▸ Exercise prompt:
Go through the records below and restate each one word for word.

▸ Data for review:

════

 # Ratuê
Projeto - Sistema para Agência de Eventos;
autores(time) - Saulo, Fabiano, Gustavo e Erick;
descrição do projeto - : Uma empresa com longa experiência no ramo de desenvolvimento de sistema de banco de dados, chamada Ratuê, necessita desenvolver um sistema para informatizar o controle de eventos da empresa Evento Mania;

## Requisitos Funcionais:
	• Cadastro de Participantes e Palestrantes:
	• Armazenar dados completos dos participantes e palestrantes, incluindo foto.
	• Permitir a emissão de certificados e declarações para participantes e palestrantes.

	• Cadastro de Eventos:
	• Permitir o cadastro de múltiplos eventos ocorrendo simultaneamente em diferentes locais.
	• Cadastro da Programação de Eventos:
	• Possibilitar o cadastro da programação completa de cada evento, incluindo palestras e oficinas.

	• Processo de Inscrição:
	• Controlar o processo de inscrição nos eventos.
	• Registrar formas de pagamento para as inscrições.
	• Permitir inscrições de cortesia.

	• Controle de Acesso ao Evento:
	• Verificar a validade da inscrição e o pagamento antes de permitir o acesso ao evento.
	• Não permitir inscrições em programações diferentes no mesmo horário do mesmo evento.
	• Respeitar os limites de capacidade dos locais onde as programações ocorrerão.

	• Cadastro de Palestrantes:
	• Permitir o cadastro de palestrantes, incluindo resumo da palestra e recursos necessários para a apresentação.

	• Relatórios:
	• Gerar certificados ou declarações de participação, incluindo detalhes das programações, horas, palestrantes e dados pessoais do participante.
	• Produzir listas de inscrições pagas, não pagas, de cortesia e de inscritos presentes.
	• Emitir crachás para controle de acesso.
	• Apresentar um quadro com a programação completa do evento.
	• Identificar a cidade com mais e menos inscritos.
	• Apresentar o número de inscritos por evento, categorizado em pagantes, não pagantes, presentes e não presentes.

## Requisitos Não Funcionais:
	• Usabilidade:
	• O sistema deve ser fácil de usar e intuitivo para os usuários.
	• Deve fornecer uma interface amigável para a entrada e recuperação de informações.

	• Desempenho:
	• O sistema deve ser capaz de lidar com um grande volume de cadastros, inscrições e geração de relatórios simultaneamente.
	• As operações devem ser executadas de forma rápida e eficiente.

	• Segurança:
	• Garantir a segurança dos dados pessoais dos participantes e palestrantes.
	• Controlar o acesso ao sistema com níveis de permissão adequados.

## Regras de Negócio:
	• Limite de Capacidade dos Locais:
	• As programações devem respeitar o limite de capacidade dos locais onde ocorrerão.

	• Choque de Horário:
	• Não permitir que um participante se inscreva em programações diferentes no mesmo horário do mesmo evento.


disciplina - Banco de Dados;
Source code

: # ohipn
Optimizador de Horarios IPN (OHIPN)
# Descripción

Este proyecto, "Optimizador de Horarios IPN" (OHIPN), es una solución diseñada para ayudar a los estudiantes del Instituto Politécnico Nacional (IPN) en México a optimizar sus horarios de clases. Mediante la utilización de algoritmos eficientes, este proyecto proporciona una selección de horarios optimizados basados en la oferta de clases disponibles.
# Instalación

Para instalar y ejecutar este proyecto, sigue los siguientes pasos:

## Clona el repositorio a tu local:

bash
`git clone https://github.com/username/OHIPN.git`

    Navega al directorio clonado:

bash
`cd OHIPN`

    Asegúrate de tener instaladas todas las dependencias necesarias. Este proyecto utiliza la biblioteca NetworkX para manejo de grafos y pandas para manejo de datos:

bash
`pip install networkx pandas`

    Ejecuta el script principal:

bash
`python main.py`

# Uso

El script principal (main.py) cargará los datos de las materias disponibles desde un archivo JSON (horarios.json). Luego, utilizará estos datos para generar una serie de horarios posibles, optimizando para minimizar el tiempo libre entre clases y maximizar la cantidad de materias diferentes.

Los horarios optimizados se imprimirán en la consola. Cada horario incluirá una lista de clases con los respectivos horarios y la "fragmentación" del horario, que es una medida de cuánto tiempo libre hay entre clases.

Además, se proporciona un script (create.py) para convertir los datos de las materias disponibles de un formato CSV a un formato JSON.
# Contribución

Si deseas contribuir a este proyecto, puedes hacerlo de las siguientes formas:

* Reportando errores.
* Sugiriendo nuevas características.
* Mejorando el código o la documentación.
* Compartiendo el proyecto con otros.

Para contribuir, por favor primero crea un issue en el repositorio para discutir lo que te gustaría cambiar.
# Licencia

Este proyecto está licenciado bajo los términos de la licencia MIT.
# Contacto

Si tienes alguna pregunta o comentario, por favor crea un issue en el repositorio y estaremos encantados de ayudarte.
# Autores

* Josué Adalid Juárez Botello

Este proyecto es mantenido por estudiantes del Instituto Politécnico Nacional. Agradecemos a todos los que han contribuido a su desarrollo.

════

▸ Result for this task:
 # Ratuê
Projeto - Sistema para Agência de Eventos;
autores(time) - Saulo, Fabiano, Gustavo e Erick;
descrição do projeto - : Uma empresa com longa experiência no ramo de desenvolvimento de sistema de banco de dados, chamada Ratuê, necessita desenvolver um sistema para informatizar o controle de eventos da empresa Evento Mania;

## Requisitos Funcionais:
	• Cadastro de Participantes e Palestrantes:
	• Armazenar dados completos dos participantes e palestrantes, incluindo foto.
	• Permitir a emissão de certificados e declarações para participantes e palestrantes.

	• Cadastro de Eventos:
	• Permitir o cadastro de múltiplos eventos ocorrendo simultaneamente em diferentes locais.
	• Cadastro da Programação de Eventos:
	• Possibilitar o cadastro da programação completa de cada evento, incluindo palestras e oficinas.

	• Processo de Inscrição:
	• Controlar o processo de inscrição nos eventos.
	• Registrar formas de pagamento para as inscrições.
	• Permitir inscrições de cortesia.

	• Controle de Acesso ao Evento:
	• Verificar a validade da inscrição e o pagamento antes de permitir o acesso ao evento.
	• Não permitir inscrições em programações diferentes no mesmo horário do mesmo evento.
	• Respeitar os limites de capacidade dos locais onde as programações ocorrerão.

	• Cadastro de Palestrantes:
	• Permitir o cadastro de palestrantes, incluindo resumo da palestra e recursos necessários para a apresentação.

	• Relatórios:
	• Gerar certificados ou declarações de participação, incluindo detalhes das programações, horas, palestrantes e dados pessoais do participante.
	• Produzir listas de inscrições pagas, não pagas, de cortesia e de inscritos presentes.
	• Emitir crachás para controle de acesso.
	• Apresentar um quadro com a programação completa do evento.
	• Identificar a cidade com mais e menos inscritos.
	• Apresentar o número de inscritos por evento, categorizado em pagantes, não pagantes, presentes e não presentes.

## Requisitos Não Funcionais:
	• Usabilidade:
	• O sistema deve ser fácil de usar e intuitivo para os usuários.
	• Deve fornecer uma interface amigável para a entrada e recuperação de informações.

	• Desempenho:
	• O sistema deve ser capaz de lidar com um grande volume de cadastros, inscrições e geração de relatórios simultaneamente.
	• As operações devem ser executadas de forma rápida e eficiente.

	• Segurança:
	• Garantir a segurança dos dados pessoais dos participantes e palestrantes.
	• Controlar o acesso ao sistema com níveis de permissão adequados.

## Regras de Negócio:
	• Limite de Capacidade dos Locais:
	• As programações devem respeitar o limite de capacidade dos locais onde ocorrerão.

	• Choque de Horário:
	• Não permitir que um participante se inscreva em programações diferentes no mesmo horário do mesmo evento.


disciplina - Banco de Dados;
Source code

: # ohipn
Optimizador de Horarios IPN (OHIPN)
# Descripción

Este proyecto, "Optimizador de Horarios IPN" (OHIPN), es una solución diseñada para ayudar a los estudiantes del Instituto Politécnico Nacional (IPN) en México a optimizar sus horarios de clases. Mediante la utilización de algoritmos eficientes, este proyecto proporciona una selección de horarios optimizados basados en la oferta de clases disponibles.
# Instalación

Para instalar y ejecutar este proyecto, sigue los siguientes pasos:

## Clona el repositorio a tu local:

bash
`git clone https://github.com/username/OHIPN.git`

    Navega al directorio clonado:

bash
`cd OHIPN`

    Asegúrate de tener instaladas todas las dependencias necesarias. Este proyecto utiliza la biblioteca NetworkX para manejo de grafos y pandas para manejo de datos:

bash
`pip install networkx pandas`

    Ejecuta el script principal:

bash
`python main.py`

# Uso

El script principal (main.py) cargará los datos de las materias disponibles desde un archivo JSON (horarios.json). Luego, utilizará estos datos para generar una serie de horarios posibles, optimizando para minimizar el tiempo libre entre clases y maximizar la cantidad de materias diferentes.

Los horarios optimizados se imprimirán en la consola. Cada horario incluirá una lista de clases con los respectivos horarios y la "fragmentación" del horario, que es una medida de cuánto tiempo libre hay entre clases.

Además, se proporciona un script (create.py) para convertir los datos de las materias disponibles de un formato CSV a un formato JSON.
# Contribución

Si deseas contribuir a este proyecto, puedes hacerlo de las siguientes formas:

* Reportando errores.
* Sugiriendo nuevas características.
* Mejorando el código o la documentación.
* Compartiendo el proyecto con otros.

Para contribuir, por favor primero crea un issue en el repositorio para discutir lo que te gustaría cambiar.
# Licencia

Este proyecto está licenciado bajo los términos de la licencia MIT.
# Contacto

Si tienes alguna pregunta o comentario, por favor crea un issue en el repositorio y estaremos encantados de ayudarte.
# Autores

* Josué Adalid Juárez Botello

Este proyecto es mantenido por estudiantes del Instituto Politécnico Nacional. Agradecemos a todos los que han contribuido a su desarrollo.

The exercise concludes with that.